Court Opinion

ID: 9735468
Source: CourtListenerOpinion
Date Created: 2023-08-26 18:16:44.47664+00
Date Added: 2024-06-11T18:26:58.861612
License: Public Domain

*558Brown, J.
(concurring). The short answer to the defendant’s contention here is that “a deal is a deal.” The Commonwealth maintained that the defendant stole in excess of $300,000 of the public’s money. The defendant agreed to give back $40,000. That was the deal and, considering the alternative, i.e., a sentence to State prison, it was a very good deal for the defendant.

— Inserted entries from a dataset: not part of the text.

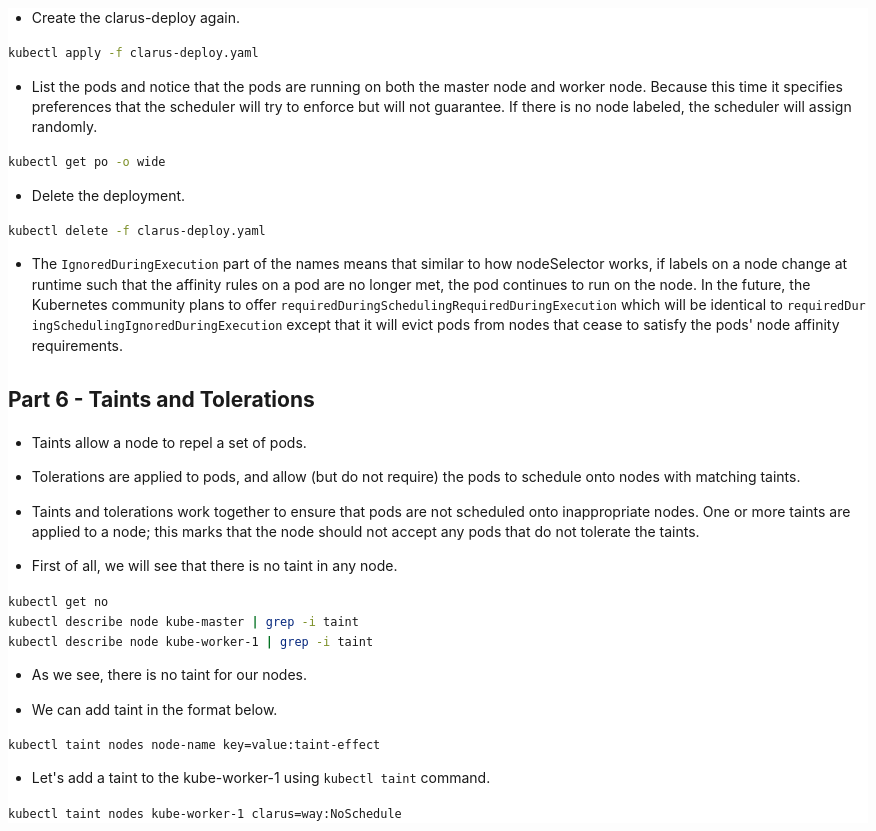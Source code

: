 - Create the clarus-deploy again.

```bash
kubectl apply -f clarus-deploy.yaml
```

- List the pods and notice that the pods are running on both the master node and worker node. Because this time it specifies preferences that the scheduler will try to enforce but will not guarantee. If there is no node labeled, the scheduler will assign randomly.

```bash
kubectl get po -o wide
```

- Delete the deployment.

```bash
kubectl delete -f clarus-deploy.yaml 
```

- The `IgnoredDuringExecution` part of the names means that similar to how nodeSelector works, if labels on a node change at runtime such that the affinity rules on a pod are no longer met, the pod continues to run on the node. In the future, the Kubernetes community plans to offer `requiredDuringSchedulingRequiredDuringExecution` which will be identical to `requiredDuringSchedulingIgnoredDuringExecution` except that it will evict pods from nodes that cease to satisfy the pods' node affinity requirements.


## Part 6 - Taints and Tolerations

- Taints allow a node to repel a set of pods.

- Tolerations are applied to pods, and allow (but do not require) the pods to schedule onto nodes with matching taints.

- Taints and tolerations work together to ensure that pods are not scheduled onto inappropriate nodes. One or more taints are applied to a node; this marks that the node should not accept any pods that do not tolerate the taints.

- First of all, we will see that there is no taint in any node.

```bash
kubectl get no
kubectl describe node kube-master | grep -i taint
kubectl describe node kube-worker-1 | grep -i taint
```

- As we see, there is no taint for our nodes.

- We can add taint in the format below.

```bash
kubectl taint nodes node-name key=value:taint-effect
```

- Let's add a taint to the kube-worker-1 using `kubectl taint` command.

```bash
kubectl taint nodes kube-worker-1 clarus=way:NoSchedule
```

I agree wholeheartedly with the views expressed by the second Superior Court judge, that when professionals such as lawyers, accountants, and physicians engage in criminal offenses of this sort, they ought to suffer some incarceration. Jails should not be populated only by poor people. We now can see clearly that “[a] pen in the hand of a defrauding provider of services to the public [is] as dangerous and damaging to society as a gun in the hand of a robber.” Commonwealth v. Leavitt, 17 Mass. App. Ct. 585, 597 (1984) (Brown, J., concurring). As we said in the Leavitt case, if people commit those kinds of crimes, they must be prepared to do some jail time. In the vernacular, they ought to hear steel “clank behind them.”